As you can see from the title, I need help proving that $\lim _{n\to \infty} (\sqrt{n^2 + 1} - n) = 0$. I first looked for $N$ by using $|\sqrt{n^2 + 1} - n - 0| = \sqrt{n^2 + 1} - n < \varepsilon$ and solving for $n$. I got $n > \frac{1 - \varepsilon ^2}{2\varepsilon}$. I then set $N = \frac{1 - \varepsilon ^2}{2\varepsilon}$. However, I afterwards realized that I had squared an inequality to get this. The following is what my proof looked like before I realized this mistake:

Let $\varepsilon > 0$. Choose $N = \frac{1 - \varepsilon ^2}{2\varepsilon}$ and let $n > N$. Then $n > \frac{1 - \varepsilon ^2}{2\varepsilon}$. Thus $2n\varepsilon > 1 - \varepsilon^2$, $\varepsilon^2 + 2n\varepsilon > 1$, $\varepsilon^2 + 2n\varepsilon + n^2 = (\varepsilon + n)^2 > 1 + n^2$, $\varepsilon + n > \sqrt{1 + n^2}$, and $\varepsilon > \sqrt{n^2 + 1} - n$. Hence $| \sqrt{n^2 + 1} - n - 0 | = \sqrt{n^2 + 1} - n < \varepsilon.$ Therefore, $\lim _{n\to \infty} (\sqrt{n^2 + 1} - n) = 0$.

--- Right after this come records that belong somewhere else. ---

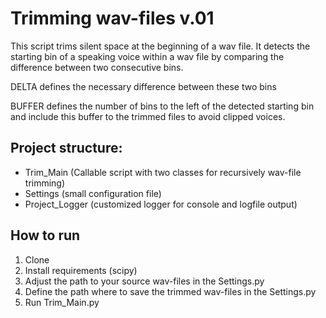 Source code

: # Trimming wav-files v.01
This script trims silent space at the beginning of a wav file.
It detects the starting bin of a speaking voice within a wav file
by comparing the difference between two consecutive bins.

DELTA defines the necessary difference between these two bins

BUFFER defines the number of bins to the left of the detected starting bin
and include this buffer to the trimmed files to avoid clipped voices.

## Project structure:
- Trim_Main (Callable script with two classes for recursively wav-file trimming)
- Settings (small configuration file)
- Project_Logger (customized logger for console and logfile output)

## How to run
1. Clone
2. Install requirements (scipy)
3. Adjust the path to your source wav-files in the Settings.py
4. Define the path where to save the trimmed wav-files in the Settings.py
5. Run Trim_Main.py
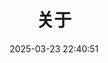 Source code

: ---
title: 关于
date: 2025-03-23 22:40:51
aside: false
top_img: false
background: "#f8f9fe"
comments: false
type: "about"
--- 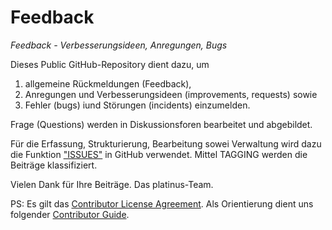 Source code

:# Feedback
*Feedback - Verbesserungsideen, Anregungen, Bugs*

Dieses Public GitHub-Repository dient dazu, um 
1. allgemeine Rückmeldungen (Feedback), 
2. Anregungen und Verbesserungsideen (improvements, requests) sowie 
3. Fehler (bugs) iund Störungen (incidents)
einzumelden. 

Frage (Questions) werden in Diskussionsforen bearbeitet und abgebildet. 

Für die Erfassung, Strukturierung, Bearbeitung sowei Verwaltung wird dazu die Funktion ["ISSUES"](https://github.com/pcg-platinus/feedback/issues) in GitHub verwendet. Mittel TAGGING werden die Beiträge klassifiziert.

Vielen Dank für Ihre Beiträge. Das platinus-Team.


PS: 
Es gilt das [Contributor License Agreement](https://github.com/kubernetes/community/blob/master/CLA.md). 
Als Orientierung dient uns folgender [Contributor Guide](https://www.kubernetes.dev/docs/guide/#contributor-guide).
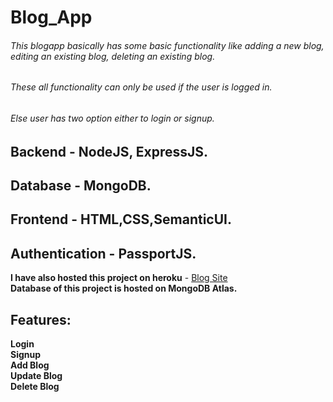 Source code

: # Blog_App

###### This blogapp basically has some basic functionality like adding a new blog, editing an existing blog, deleting an existing blog.  
###### These all functionality can only be used if the user is logged in.  
###### Else user has two option either to login or signup.

## Backend - NodeJS, ExpressJS. 
## Database - MongoDB.
## Frontend - HTML,CSS,SemanticUI.
## Authentication - PassportJS.

**I have also hosted this project on heroku** - [Blog Site](https://fast-brushlands-51366.herokuapp.com/login)  
**Database of this project is hosted on MongoDB Atlas.**

## Features:  

**Login**  
**Signup**  
**Add Blog**  
**Update Blog**  
**Delete Blog**  

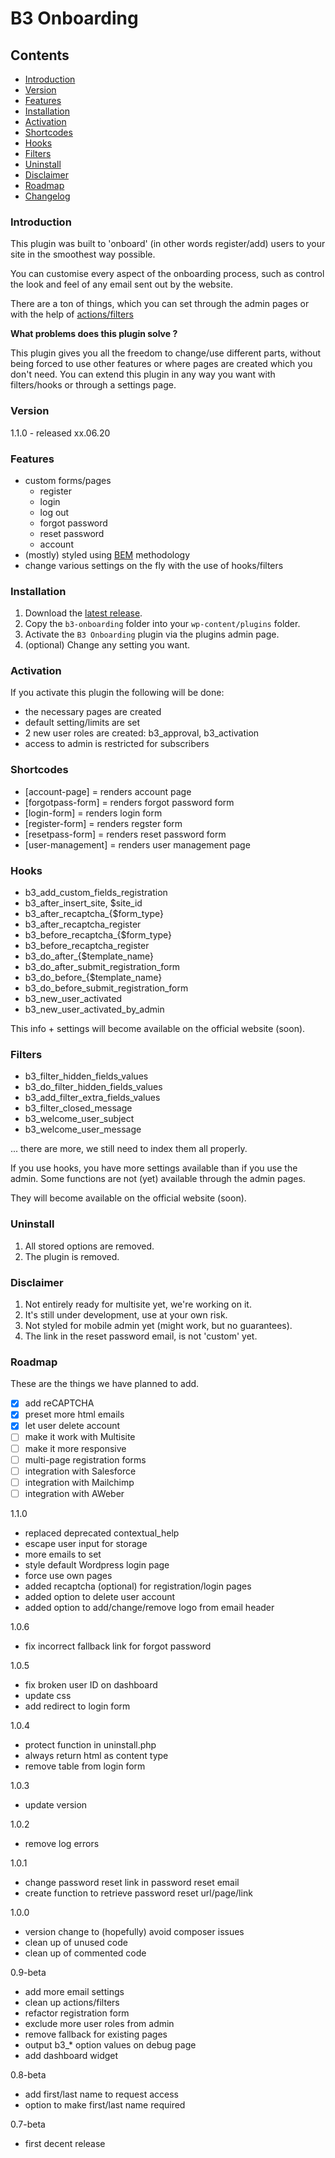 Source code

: # B3 Onboarding

## Contents

- [Introduction](#introduction)
- [Version](#version)
- [Features](#features)
- [Installation](#installation)
- [Activation](#activate)
- [Shortcodes](#shortcodes)
- [Hooks](#hooks)
- [Filters](#filters)
- [Uninstall](#uninstall)
- [Disclaimer](#disclaimer)
- [Roadmap](#roadmap)
- [Changelog](#changelog)

<a name="introduction"></a>
### Introduction

This plugin was built to 'onboard' (in other words register/add) users to your site in the smoothest way possible.

You can customise every aspect of the onboarding process, such as control the look and feel of any email sent out by the website. 

There are a ton of things, which you can set through the admin pages or with the help of [actions/filters](https://codex.wordpress.org/Plugin_API/Hooks)

**What problems does this plugin solve ?**

This plugin gives you all the freedom to change/use different parts, without being forced to use other features or where pages are created which you don't need. You can extend this plugin in any way you want with filters/hooks or through a settings page.

<a name="version"></a>
### Version
1.1.0 - released xx.06.20

<a name="features"></a>
### Features

* custom forms/pages
  * register
  * login
  * log out
  * forgot password
  * reset password
  * account
* (mostly) styled using [BEM](https://en.bem.info) methodology
* change various settings on the fly with the use of hooks/filters

<a name="installation"></a>
### Installation

1. Download the [latest release](https://github.com/Beee4life/b3-onboarding/archive/master.zip).
1. Copy the `b3-onboarding` folder into your `wp-content/plugins` folder.
1. Activate the `B3 Onboarding` plugin via the plugins admin page.
1. (optional) Change any setting you want.

<a name="activate"></a>
### Activation 

If you activate this plugin the following will be done:
* the necessary pages are created
* default setting/limits are set
* 2 new user roles are created: b3_approval, b3_activation
* access to admin is restricted for subscribers

<a name="shortcodes"></a>
### Shortcodes
* [account-page] = renders account page
* [forgotpass-form] = renders forgot password form
* [login-form] = renders login form
* [register-form] = renders regster form
* [resetpass-form] = renders reset password form
* [user-management] = renders user management page

<a name="hooks"></a>
### Hooks

* b3_add_custom_fields_registration
* b3_after_insert_site, $site_id
* b3_after_recaptcha_{$form_type}
* b3_after_recaptcha_register
* b3_before_recaptcha_{$form_type}
* b3_before_recaptcha_register
* b3_do_after_{$template_name}
* b3_do_after_submit_registration_form
* b3_do_before_{$template_name}
* b3_do_before_submit_registration_form
* b3_new_user_activated
* b3_new_user_activated_by_admin

This info + settings will become available on the official website (soon).

<a name="filters"></a>
### Filters

* b3_filter_hidden_fields_values
* b3_do_filter_hidden_fields_values
* b3_add_filter_extra_fields_values
* b3_filter_closed_message
* b3_welcome_user_subject
* b3_welcome_user_message

... there are more, we still need to index them all properly.

If you use hooks, you have more settings available than if you use the admin.
Some functions are not (yet) available through the admin pages.

They will become available on the official website (soon).

<a name="uninstall"></a>
### Uninstall

1. All stored options are removed.
1. The plugin is removed.

<a name="disclaimer"></a>
### Disclaimer
1. Not entirely ready for multisite yet, we're working on it.
1. It's still under development, use at your own risk.
1. Not styled for mobile admin yet (might work, but no guarantees).
1. The link in the reset password email, is not 'custom' yet.

<a name="roadmap"></a>
### Roadmap
These are the things we have planned to add.
* [X] add reCAPTCHA
* [X] preset more html emails
* [X] let user delete account
* [ ] make it work with Multisite
* [ ] make it more responsive
* [ ] multi-page registration forms
* [ ] integration with Salesforce
* [ ] integration with Mailchimp
* [ ] integration with AWeber

<a name="changelog"></a>
1.1.0
* replaced deprecated contextual_help
* escape user input for storage
* more emails to set
* style default Wordpress login page
* force use own pages
* added recaptcha (optional) for registration/login pages 
* added option to delete user account
* added option to add/change/remove logo from email header

1.0.6
* fix incorrect fallback link for forgot password

1.0.5
* fix broken user ID on dashboard
* update css
* add redirect to login form

1.0.4
* protect function in uninstall.php
* always return html as content type
* remove table from login form

1.0.3
* update version

1.0.2
* remove log errors

1.0.1
* change password reset link in password reset email
* create function to retrieve password reset url/page/link
 
1.0.0
* version change to (hopefully) avoid composer issues
* clean up of unused code
* clean up of commented code

0.9-beta
* add more email settings
* clean up actions/filters
* refactor registration form
* exclude more user roles from admin
* remove fallback for existing pages
* output b3_* option values on debug page
* add dashboard widget

0.8-beta
* add first/last name to request access
* option to make first/last name required 

0.7-beta
* first decent release
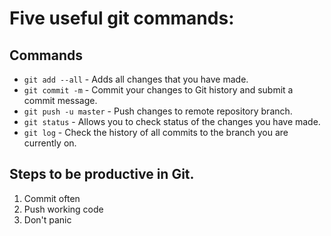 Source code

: # Five useful git commands:


## Commands

* `git add --all` - Adds all changes that you have made.
* `git commit -m` - Commit your changes to Git history and submit a commit message.
* `git push -u master` - Push changes to remote repository branch.
* `git status` - Allows you to check status of the changes you have made.
* `git log` - Check the history of all commits to the branch you are currently on.

## Steps to be productive in Git.

1. Commit often
2. Push working code
3. Don't panic
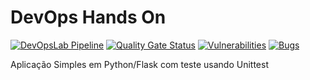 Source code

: # DevOps Hands On
[![DevOpsLab Pipeline](https://github.com/rodrigolsc/devopslab/actions/workflows/pipeline.yml/badge.svg)](https://github.com/rodrigolsc/devopslab/actions/workflows/pipeline.yml)
[![Quality Gate Status](https://sonarcloud.io/api/project_badges/measure?project=rodrigolsc_devopslab&metric=alert_status)](https://sonarcloud.io/summary/new_code?id=rodrigolsc_devopslab)
[![Vulnerabilities](https://sonarcloud.io/api/project_badges/measure?project=rodrigolsc_devopslab&metric=vulnerabilities)](https://sonarcloud.io/summary/new_code?id=rodrigolsc_devopslab)
[![Bugs](https://sonarcloud.io/api/project_badges/measure?project=rodrigolsc_devopslab&metric=bugs)](https://sonarcloud.io/summary/new_code?id=rodrigolsc_devopslab)

Aplicação Simples em Python/Flask com teste usando Unittest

How should I find $N$? Also, are there any other errors in this proof?

Answer 1

$$\lim _{n\to \infty} (\sqrt{n^2 + 1} - n) =\lim _{n\to \infty} \frac{(\sqrt{n^2 + 1} - n)(\sqrt{n^2 + 1} + n)}{\sqrt{n^2 + 1} + n}\\ = \lim _{n\to \infty} \frac{n^2 + 1-n^2}{\sqrt{n^2 + 1} + n}=\lim _{n\to \infty} \frac{1}{\sqrt{n^2 + 1} + n}=0.$$

Answer 2

Another way using Taylor series $$A=\sqrt{n^2 + 1} - n=n\Big(\sqrt{1+\frac{1}{n^2}}-1\Big)$$ Remembert that, for samm values of $x$, $$\sqrt{1+x} =1+\frac{x}{2}-\frac{x^2}{8}+O\left(x^3\right)$$ Replace $x$ by $\frac{1}{n^2}$ so $$\sqrt{1+\frac{1}{n^2}}-1=1+\frac{1}{2 n^2}-\frac{1}{8} \left(\frac{1}{n^2}\right)^2+\cdots-1=\frac{1}{2 n^2}-\frac{1}{8} \left(\frac{1}{n^2}\right)^2+\cdots$$ Finally, $$A=\frac{1}{2 n}-\frac{1}{8n^3}+\cdots$$ which shows the limit and how it is approched.

Answer 3

For any positive $c$, $(n+\frac{c}{2n})^2 =n^2+c+\frac{c^2}{4n^2} > n^2+c $, so $\sqrt{n^2+c} <n+\frac{c}{2n} $.

Therefore, if $c > 0$, $n <\sqrt{n^2+c} <n+\frac{c}{2n} $ so $\lim_{n \to \infty} \sqrt{n^2+c}-n = 0 $.

You can prove this when $c < 0$ similarly.